大奥のサクラ

日日日の新シリーズ。
豊臣家による支配により、戦乱がなくなった日本が舞台。その豊臣家の大奥には多くの娘が集められており、知識教養を深める一種の学園になっていた。そしてさらに、互いに殺し合い、自分の序列を高めて、将軍のお目にかかる...と言うシステムが敷かれていた。主人公は豊臣家の息子。しかし父親からは期待されていない立ち位置で、汚職や不正など、人の腹を探っては暴く役職に就いていると言う設定。ある日大奥の調査に向かい、そこで行われている凄惨な戦いを目にする。さらに、死に別れたと思っていた思い人・サクラにも再会して...と言うお話です。

表紙の可愛らしいイラストからは想像できないような、微妙にグロくて容赦無く人が死んでいく展開が、大変この作者らしいと思いました。でも、本格的にグロくなり過ぎないのが良かったです。設定が設定なだけに、主人公とサクラがいつ酷い目にあうのか...とハラハラしながら読んでいましたが...。確かに肉体的には傷つきボロボロになるけれど、精神的な方面ではそれほどでも無かった。これで心まで折られるような話だったら、自分には合わなさ過ぎる。

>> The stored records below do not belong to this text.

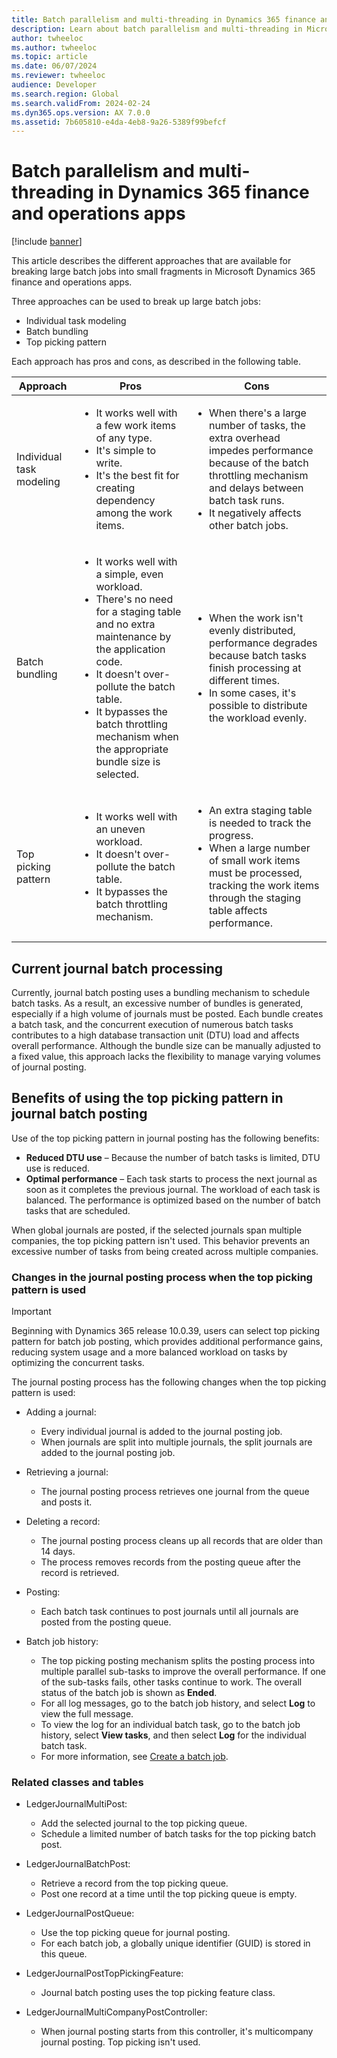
 ```yaml
---
title: Batch parallelism and multi-threading in Dynamics 365 finance and operations apps
description: Learn about batch parallelism and multi-threading in Microsoft Dynamics 365 finance and operations apps, including a table that outlines pros and cons for approaches.
author: twheeloc
ms.author: twheeloc
ms.topic: article
ms.date: 06/07/2024
ms.reviewer: twheeloc
audience: Developer
ms.search.region: Global
ms.search.validFrom: 2024-02-24
ms.dyn365.ops.version: AX 7.0.0
ms.assetid: 7b605810-e4da-4eb8-9a26-5389f99befcf
---
```


# Batch parallelism and multi-threading in Dynamics 365 finance and operations apps

[!include [banner](../includes/banner.md)]

This article describes the different approaches that are available for breaking large batch jobs into small fragments in Microsoft Dynamics 365 finance and operations apps.

Three approaches can be used to break up large batch jobs:

- Individual task modeling
- Batch bundling
- Top picking pattern

Each approach has pros and cons, as described in the following table.

| Approach | Pros | Cons |
|---|---|---|
| Individual task modeling | <ul><li>It works well with a few work items of any type.</li><li>It's simple to write.</li><li>It's the best fit for creating dependency among the work items.</li></ul> | <ul><li>When there's a large number of tasks, the extra overhead impedes performance because of the batch throttling mechanism and delays between batch task runs.</li><li>It negatively affects other batch jobs.</li></ul> |
| Batch bundling | <ul><li>It works well with a simple, even workload.</li><li>There's no need for a staging table and no extra maintenance by the application code.</li><li>It doesn't over-pollute the batch table.</li><li>It bypasses the batch throttling mechanism when the appropriate bundle size is selected.</li></ul> | <ul><li>When the work isn't evenly distributed, performance degrades because batch tasks finish processing at different times.</li><li>In some cases, it's possible to distribute the workload evenly.</li></ul> |
| Top picking pattern | <ul><li>It works well with an uneven workload.</li><li>It doesn't over-pollute the batch table.</li><li>It bypasses the batch throttling mechanism.</li></ul> | <ul><li>An extra staging table is needed to track the progress.</li><li>When a large number of small work items must be processed, tracking the work items through the staging table affects performance.</li></ul> |

## Current journal batch processing

Currently, journal batch posting uses a bundling mechanism to schedule batch tasks. As a result, an excessive number of bundles is generated, especially if a high volume of journals must be posted. Each bundle creates a batch task, and the concurrent execution of numerous batch tasks contributes to a high database transaction unit (DTU) load and affects overall performance. Although the bundle size can be manually adjusted to a fixed value, this approach lacks the flexibility to manage varying volumes of journal posting.

## Benefits of using the top picking pattern in journal batch posting

Use of the top picking pattern in journal posting has the following benefits:

- **Reduced DTU use** – Because the number of batch tasks is limited, DTU use is reduced.
- **Optimal performance** – Each task starts to process the next journal as soon as it completes the previous journal. The workload of each task is balanced. The performance is optimized based on the number of batch tasks that are scheduled.

When global journals are posted, if the selected journals span multiple companies, the top picking pattern isn't used. This behavior prevents an excessive number of tasks from being created across multiple companies.

### Changes in the journal posting process when the top picking pattern is used

>[!IMPORTANT]
> Beginning with Dynamics 365 release 10.0.39, users can select top picking pattern for batch job posting, which provides additional performance gains, reducing system usage and a more balanced workload on tasks by optimizing the concurrent tasks.

The journal posting process has the following changes when the top picking pattern is used:

- Adding a journal:

    - Every individual journal is added to the journal posting job.
    - When journals are split into multiple journals, the split journals are added to the journal posting job.

- Retrieving a journal:

    - The journal posting process retrieves one journal from the queue and posts it.

- Deleting a record:

    - The journal posting process cleans up all records that are older than 14 days.
    - The process removes records from the posting queue after the record is retrieved.

- Posting:

    - Each batch task continues to post journals until all journals are posted from the posting queue.

- Batch job history:

    - The top picking posting mechanism splits the posting process into multiple parallel sub-tasks to improve the overall performance. If one of the sub-tasks fails, other tasks continue to work. The overall status of the batch job is shown as **Ended**.
    - For all log messages, go to the batch job history, and select **Log** to view the full message.
    - To view the log for an individual batch task, go to the batch job history, select **View tasks**, and then select **Log** for the individual batch task.
    - For more information, see [Create a batch job](../../fin-ops/sysadmin/create-batch-job.md).

### Related classes and tables

- LedgerJournalMultiPost:

    - Add the selected journal to the top picking queue.
    - Schedule a limited number of batch tasks for the top picking batch post.

- LedgerJournalBatchPost:

    - Retrieve a record from the top picking queue.
    - Post one record at a time until the top picking queue is empty.

- LedgerJournalPostQueue:

    - Use the top picking queue for journal posting.
    - For each batch job, a globally unique identifier (GUID) is stored in this queue.

- LedgerJournalPostTopPickingFeature:

    - Journal batch posting uses the top picking feature class.

- LedgerJournalMultiCompanyPostController:

    - When journal posting starts from this controller, it's multicompany journal posting. Top picking isn't used.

しかし主人公とヒロインの純愛は良いですね。ヒロインは過去、主人公の父親によって故郷ごと酷い目にあい、でも主人公の事が好きで。主人公は主人公でヒロインの事が忘れられず、生きていると分かってからは活発に行動して。命の危険はもとより、死ぬよりも酷い目にあうかもしれない大奥と言うメチャクチャな場所が舞台なだけに、この愛が素直に成就するとは思えないのが怖い所ですが...だからこそ、この恋は幸せに繋がって欲しい。そう思いました。